Claro que esta tendencia da lugar a multitud de debates y no es del agrado de todos. Debate éste que no tiene mucho sentido, pues si esa familia china que se pone al frente de ese bar de siempre lo hace es porque, entre otras cosas, ha pagado un buen traspaso, ha aceptado las condiciones de los que allí estaban, y van a dedicarle muchas horas a su nueva empresa. Van a pagar los mismos impuestos, y si pueden, van a contratar a más gente.
Cabe preguntarse los motivos por los que son las familias chinas las que se están haciendo con el control de estos bares. En primer lugar, el eterno problema del personal hace que numerosos empresarios locales desistan de seguir luchando, pues o bien no encuentran mano de obra cualificada para ese puesto de trabajo, o bien se van de manera inesperada. O lo que es peor, coinciden varios de baja, lo que termina de rematar al pequeño empresario.
El relevo generacional
Este es un problema al que no se va a enfrentar la propiedad china, que repite la estrategia en cada bar: todos los miembros de la familia en edad de trabajar tiene su oficio ahí, no teniendo que depender de mano de obra externa a ese círculo de confianza. El otro gran problema de estos bares de toda la vida es el relevo generacional. El bar que pasa de abuelos a padres y de padres a... chinos. Porque la nueva generación ni se plantea meterse detrás de esa barra. Es un oficio extremadamente sacrificado, así que es de sentido común.

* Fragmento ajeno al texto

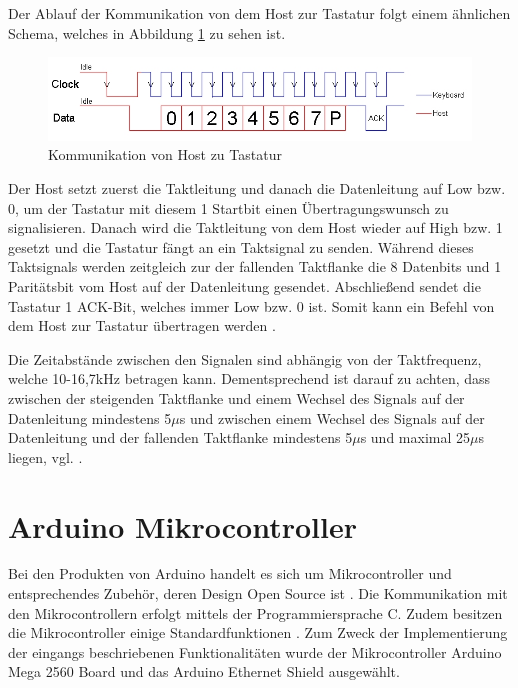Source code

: Der Ablauf der Kommunikation von dem Host zur Tastatur folgt einem ähnlichen Schema, welches in Abbildung \ref{host_to_device} \cite{host_to_device} zu sehen ist.
\begin{figure}
  \centering
  \includegraphics[width=1\textwidth]{images/host_to_device.jpg}
  \caption{Kommunikation von Host zu Tastatur}
  \label{host_to_device}
\end{figure}
Der Host setzt zuerst die Taktleitung und danach die Datenleitung auf Low bzw. 0, um der Tastatur mit diesem 1 Startbit einen Übertragungswunsch zu signalisieren. Danach wird die Taktleitung von dem Host wieder auf High bzw. 1 gesetzt und die Tastatur fängt an ein Taktsignal zu senden. Während dieses Taktsignals werden zeitgleich zur der fallenden Taktflanke die 8 Datenbits und 1 Paritätsbit vom Host auf der Datenleitung gesendet. Abschließend sendet die Tastatur 1 ACK-Bit, welches immer Low bzw. 0 ist. Somit kann ein Befehl von dem Host zur Tastatur übertragen werden \cite{chapweske} \cite{mock}.

Die Zeitabstände zwischen den Signalen sind abhängig von der Taktfrequenz, welche 10-16,7kHz betragen kann. Dementsprechend ist darauf zu achten, dass zwischen der steigenden Taktflanke und einem Wechsel des Signals auf der Datenleitung mindestens 5$\mu$s und zwischen einem Wechsel des Signals auf der Datenleitung und der fallenden Taktflanke mindestens 5$\mu$s und maximal 25$\mu$s liegen, vgl. \cite{chapweske} \cite{mock}.



\section{Arduino Mikrocontroller}
Bei den Produkten von Arduino handelt es sich um Mikrocontroller und entsprechendes Zubehör, deren Design Open Source ist \cite{arduino}. Die Kommunikation mit den Mikrocontrollern erfolgt mittels der Programmiersprache C. Zudem besitzen die Mikrocontroller einige Standardfunktionen \cite{arduino_language}. Zum Zweck der Implementierung der eingangs beschriebenen Funktionalitäten wurde der Mikrocontroller Arduino Mega 2560 Board \cite{arduino_mega} und das Arduino Ethernet Shield \cite{arduino_ethernet} ausgewählt.

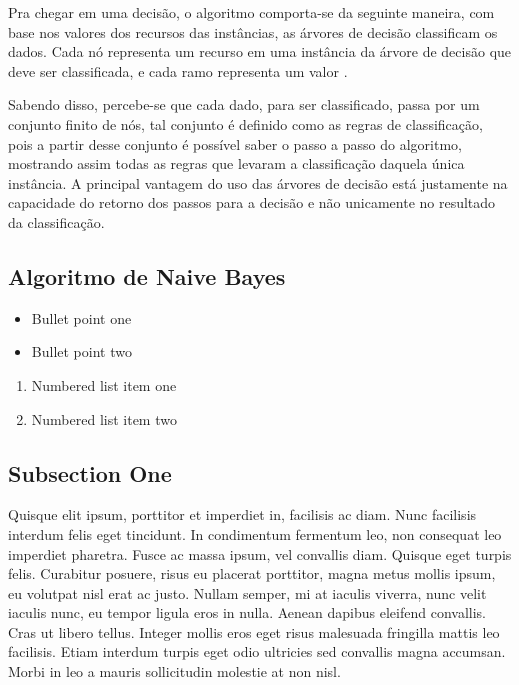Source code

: \documentclass[preprint,12pt,times]{elsarticle}
\begin{document}
	Pra chegar em uma decisão, o algoritmo comporta-se da seguinte maneira, com base nos valores dos recursos das instâncias, as árvores de decisão classificam os dados. Cada nó representa um recurso em uma instância da árvore de decisão que deve ser classificada, e cada ramo representa um valor \cite{Pandya:2015}.
	
	Sabendo disso, percebe-se que cada dado, para ser classificado, passa por um conjunto finito de nós, tal conjunto é definido como as regras de classificação, pois a partir desse conjunto é possível saber o passo a passo do algoritmo, mostrando assim todas as regras que levaram a classificação daquela única instância. A principal vantagem do uso das árvores de decisão está justamente na capacidade do retorno dos passos para a decisão e não unicamente no resultado da classificação.
	
	\subsection{Algoritmo de Naive Bayes}
	
	\begin{itemize}
		\item Bullet point one
		\item Bullet point two
	\end{itemize}
	
	\begin{enumerate}
		\item Numbered list item one
		\item Numbered list item two
	\end{enumerate}
	
	\subsection{Subsection One}
	
	Quisque elit ipsum, porttitor et imperdiet in, facilisis ac diam. Nunc facilisis interdum felis eget tincidunt. In condimentum fermentum leo, non consequat leo imperdiet pharetra. Fusce ac massa ipsum, vel convallis diam. Quisque eget turpis felis. Curabitur posuere, risus eu placerat porttitor, magna metus mollis ipsum, eu volutpat nisl erat ac justo. Nullam semper, mi at iaculis viverra, nunc velit iaculis nunc, eu tempor ligula eros in nulla. Aenean dapibus eleifend convallis. Cras ut libero tellus. Integer mollis eros eget risus malesuada fringilla mattis leo facilisis. Etiam interdum turpis eget odio ultricies sed convallis magna accumsan. Morbi in leo a mauris sollicitudin molestie at non nisl.
	
\end{document}
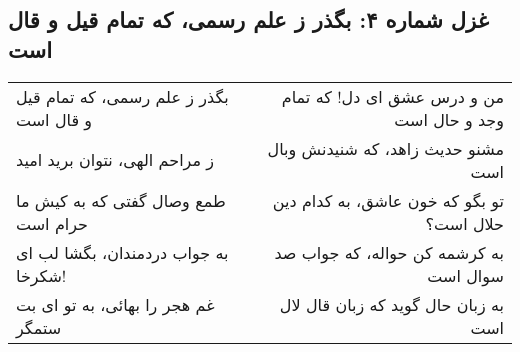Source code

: \begin{center}
\section*{غزل شماره ۴: بگذر ز علم رسمی، که تمام قیل و قال است}
\label{sec:004}
\begin{longtable}{l p{0.5cm} r}
بگذر ز علم رسمی، که تمام قیل و قال است
&&
من و درس عشق ای دل! که تمام وجد و حال است
\\
ز مراحم الهی، نتوان برید امید
&&
مشنو حدیث زاهد، که شنیدنش وبال است
\\
طمع وصال گفتی که به کیش ما حرام است
&&
تو بگو که خون عاشق، به کدام دین حلال است؟
\\
به جواب دردمندان، بگشا لب ای شکرخا!
&&
به کرشمه کن حواله، که جواب صد سوال است
\\
غم هجر را بهائی، به تو ای بت ستمگر
&&
به زبان حال گوید که زبان قال لال است
\\
\end{longtable}
\end{center}
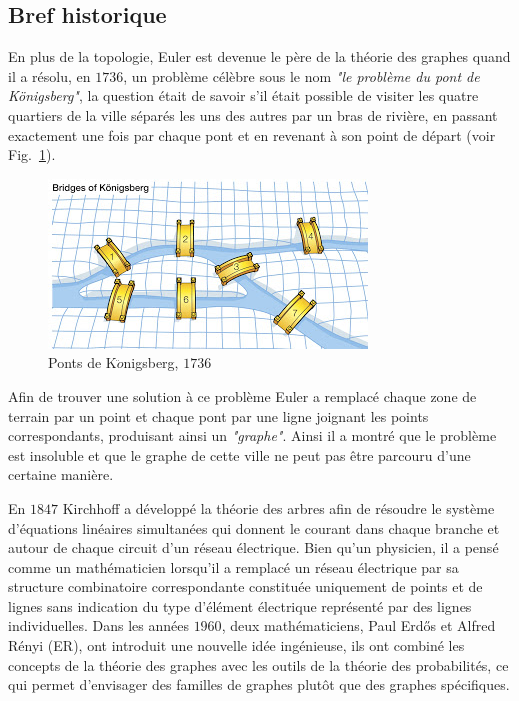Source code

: \subsection{Bref historique}
En plus de la topologie, Euler est devenue le père de la théorie des graphes quand il a résolu, en $1736$, un problème 
célèbre sous le nom \textit{"le problème du pont de K\"{o}nigsberg"}, la question était de savoir s'il était possible 
de visiter les quatre quartiers de la ville séparés les uns des autres par un bras de rivière, en passant exactement
une fois par chaque pont et en revenant à son point de départ (voir Fig.~\ref{Konig}).
\begin{figure}[h!]
	\centering
	\includegraphics[scale=0.7]{./figures/Konig}
	\caption{Ponts de K$\ddot{o}$nigsberg, $1736$}
	\label{Konig}
\end{figure}
Afin de trouver une solution à ce problème Euler a remplacé chaque zone de terrain par un point et chaque pont par une 
ligne  joignant les points correspondants, produisant ainsi un \textit{"graphe"}. Ainsi il a montré que le problème
est insoluble et que le graphe de cette ville ne peut pas être parcouru d'une certaine manière.

En $1847$ Kirchhoff a développé la théorie des arbres afin de résoudre le système d'équations linéaires simultanées qui 
donnent le courant dans chaque branche et autour de chaque circuit d'un réseau électrique. Bien qu'un physicien, il a 
pensé comme un mathématicien lorsqu'il a remplacé un réseau électrique par sa structure combinatoire  correspondante 
constituée uniquement de points et de lignes sans indication du type d'élément électrique représenté par des lignes
individuelles. Dans les années $1960$, deux mathématiciens, Paul Erd\H{o}s et Alfred Rényi (ER), ont introduit une 
nouvelle idée ingénieuse, ils ont combiné les concepts de la théorie des graphes avec les outils de la théorie des 
probabilités, ce qui permet d'envisager des familles de graphes plutôt que des graphes spécifiques.

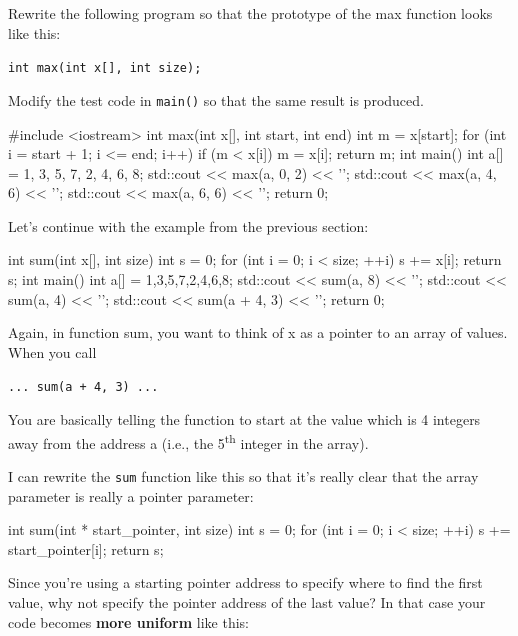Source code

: \begin{ex}
Rewrite the following program so that the prototype of the max
function looks like this:

\verb!int max(int x[], int size);!

Modify the test code in \texttt{main()} so that the same result is
produced.

\begin{consolethree}[escapeinside=||]
#include <iostream>
int max(int x[], int start, int end)
{
    int m = x[start];
    for (int i = start + 1; i <= end; i++)
    {
        if (m < x[i]) m = x[i];
    }
    return m;
}
int main()
{
    int a[] = {1, 3, 5, 7, 2, 4, 6, 8};
    std::cout << max(a, 0, 2) << '\n';
    std::cout << max(a, 4, 6) << '\n';
    std::cout << max(a, 6, 6) << '\n';
    return 0;
}
\end{consolethree}
\end{ex}


\newpage{}

Let's continue with the example from the previous section:

\begin{consolethree}[escapeinside=||]
int sum(int x[], int size)
{
    int s = 0;
    for (int i = 0; i < size; ++i)
    {
        s += x[i];
    }
    return s;
}
int main()
{
    int a[] = {1,3,5,7,2,4,6,8};
    std::cout << sum(a, 8) << '\n';
    std::cout << sum(a, 4) << '\n';
    std::cout << sum(a + 4, 3) << '\n';
    return 0;
}
\end{consolethree}

Again, in function sum, you want to think of x as a pointer to an array
of values. When you call

\verb!... sum(a + 4, 3) ...!

You are basically telling the function to start at the value which is 4
integers away from the address a (i.e., the 5\textsuperscript{th}
integer in the array).

I can rewrite the \texttt{sum} function like this so that it's really
clear that the array parameter is really a pointer parameter:

\begin{consolethree}[escapeinside=||]
int sum(int * start_pointer, int size)
{
    int s = 0;
    for (int i = 0; i < size; ++i)
    {
        s += start_pointer[i];
    }
    return s;
}
\end{consolethree}

Since you're using a starting pointer address to specify where to find
the first value, why not specify the pointer address of the last value?
In that case your code becomes \textbf{more uniform} like this:

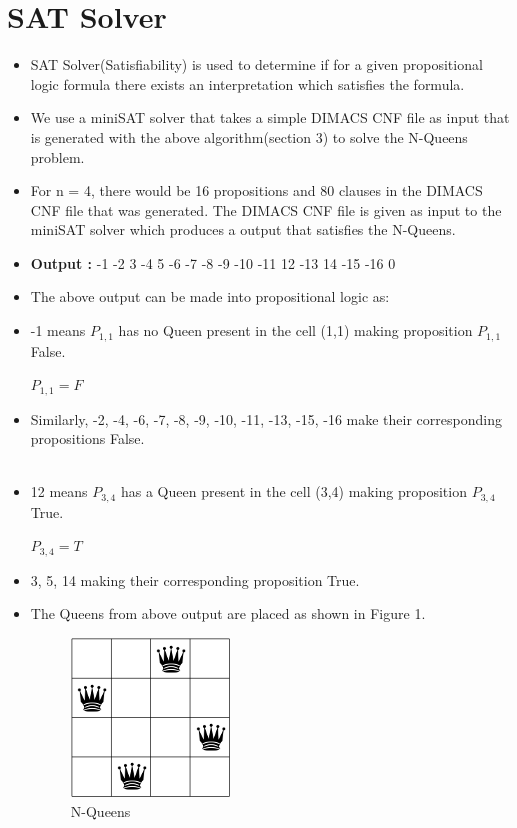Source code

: \documentclass{article}
\begin{document}
\section{SAT Solver}
    \begin{itemize}
    \item SAT Solver(Satisfiability) is used to determine if for a given propositional logic formula there exists an interpretation which satisfies the formula.
    \item We use a miniSAT solver that takes a simple DIMACS CNF file as input that is generated with the above algorithm(section 3) to solve the N-Queens problem.
    \item For n = 4, there would be 16 propositions and 80 clauses in the DIMACS CNF file that was generated. The DIMACS CNF file is given as input to the miniSAT solver which produces a output that satisfies the N-Queens.
    \item \textbf{Output : } -1 -2 3 -4 5 -6 -7 -8 -9 -10 -11 12 -13 14 -15 -16 0
    \item The above output can be made into propositional logic as:
    \item -1 means $P_{1,1}$ has no Queen present in the cell (1,1) making proposition $P_{1,1}$ False.
    \begin{center}
        $P_{1,1} = F$
    \end{center}
    \item Similarly, -2, -4, -6, -7, -8, -9, -10, -11, -13, -15, -16 make their corresponding propositions False.
    \\
    \\
     \item 12 means $P_{3,4}$ has a Queen present in the cell (3,4) making proposition $P_{3,4}$ True.
    \begin{center}
        $P_{3,4} = T$
    \end{center}
    \item 3, 5, 14 making their corresponding proposition True.
    \item The Queens from above output are placed as shown in Figure 1.
        \begin{figure}[h]
            \centering
            \includegraphics{4-queens.png}
            \caption{N-Queens}
            \label{fig:my_label}
        \end{figure}
    \end{itemize}
   
       
\end{document}
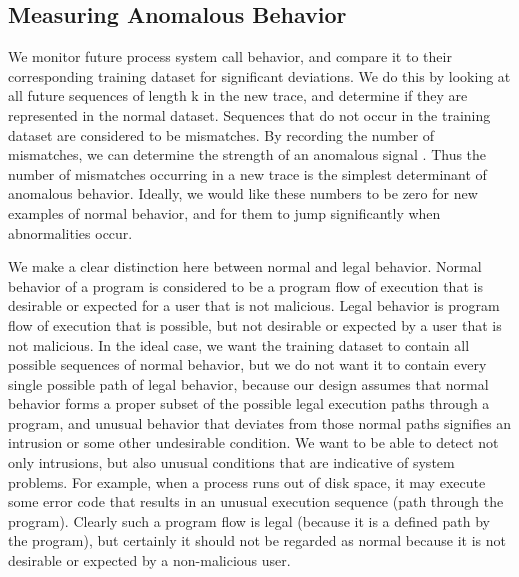 \documentclass{report}
\begin{document}
\begin{spacing}{1.5}
\section{Measuring Anomalous Behavior}


{\large
We monitor future process system call behavior, and compare it to their corresponding training dataset for significant deviations. We do this by looking at all future sequences of length k in the new trace, and determine if they are represented in the normal dataset. Sequences that do not occur in the training dataset are considered to be mismatches. By recording the number of mismatches, we can determine the strength of an anomalous signal \cite{hofmeyr1998intrusion}. Thus the number of mismatches occurring in a new trace is the simplest determinant of anomalous behavior. Ideally, we would like these numbers to be zero for new examples of normal behavior, and for them to jump significantly when abnormalities occur.
\newline
}

{\large
\noindent We make a clear distinction here between normal and legal behavior. Normal behavior of a program is considered to be a program flow of execution that is desirable or expected for a user that is not malicious. Legal behavior is program flow of execution that is possible, but not desirable or expected by a user that is not malicious. In the ideal case, we want the training dataset to contain all possible sequences of normal behavior, but we do not want it to contain every single possible path of legal behavior, because our design assumes that normal behavior forms a proper subset of the possible legal execution paths through a program, and unusual behavior that deviates from those normal paths signifies an intrusion or some other undesirable condition. We want to be able to detect not only intrusions, but also unusual conditions that are indicative of system problems. For example, when a process runs out of disk space, it may execute some error code that results in an unusual execution sequence (path through the program). Clearly such a program flow is legal (because it is a defined path by the program), but certainly it should not be regarded as normal because it is not desirable or expected by a non-malicious user.
\newline
}


\end{spacing}
\end{document}
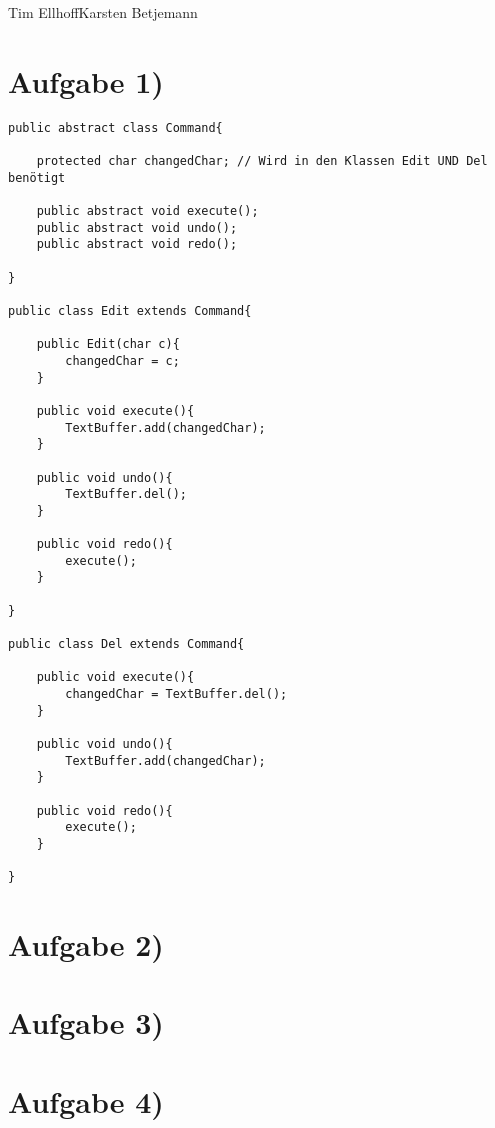 \documentclass{swp1}
\begin{document}
          {Tim Ellhoff}{Karsten Betjemann}{}
          
\section*{Aufgabe 1)}

\begin{lstlisting}
public abstract class Command{
	
	protected char changedChar; // Wird in den Klassen Edit UND Del benötigt
	
	public abstract void execute();
	public abstract void undo();
	public abstract void redo();

}

public class Edit extends Command{
	
	public Edit(char c){
		changedChar = c;
	}
	
	public void execute(){
		TextBuffer.add(changedChar);
	}
	
	public void undo(){
		TextBuffer.del();
	}
	
	public void redo(){
		execute();
	}

}

public class Del extends Command{
	
	public void execute(){
		changedChar = TextBuffer.del();
	}
	
	public void undo(){
		TextBuffer.add(changedChar);
	}
	
	public void redo(){
		execute();
	}

}
\end{lstlisting}


\section*{Aufgabe 2)}

\section*{Aufgabe 3)}

\section*{Aufgabe 4)}
\end{document}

Esto, unido a otros factores como el aumento de los precios, desde la mercancía hasta los locales; los impuestos, que en muchos casos ahogan a los pequeños empresarios que no pueden esquivar más balas y factores externos como cambios en la tendencia de consumo hace que, casi de manera natural, estos traspasos se hayan convertido en normal general.
Cuando vayamos a unos de estos bares de barrio donde ahora se habla también chino, conviene recordar que esa familia ha invertido ahí sus ahorros con la ilusión de poder triunfar con su negocio; se preocupan por mantener, por regla general, una oferta gastronómica similar a la anterior, trabajan a destajo para atender la demanda y hacen los mismos malabares que los otros para intentar no subir muchos los precios y mantener así la clientela.